-------- Data for review --------

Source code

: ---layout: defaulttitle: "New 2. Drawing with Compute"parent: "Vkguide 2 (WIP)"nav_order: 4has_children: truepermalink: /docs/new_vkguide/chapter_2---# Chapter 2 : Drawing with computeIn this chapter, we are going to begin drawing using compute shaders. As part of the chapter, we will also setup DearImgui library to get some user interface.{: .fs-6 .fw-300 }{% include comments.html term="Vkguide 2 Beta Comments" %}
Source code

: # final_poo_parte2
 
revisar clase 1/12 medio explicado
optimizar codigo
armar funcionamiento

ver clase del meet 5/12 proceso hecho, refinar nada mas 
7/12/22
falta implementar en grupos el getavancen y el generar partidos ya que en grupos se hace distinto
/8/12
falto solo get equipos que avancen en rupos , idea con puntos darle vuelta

--------

- **Work item**
The answer must consist of every line from the entries that holds the string "clase".

- **Answer**
revisar clase 1/12 medio explicado
ver clase del meet 5/12 proceso hecho, refinar nada mas 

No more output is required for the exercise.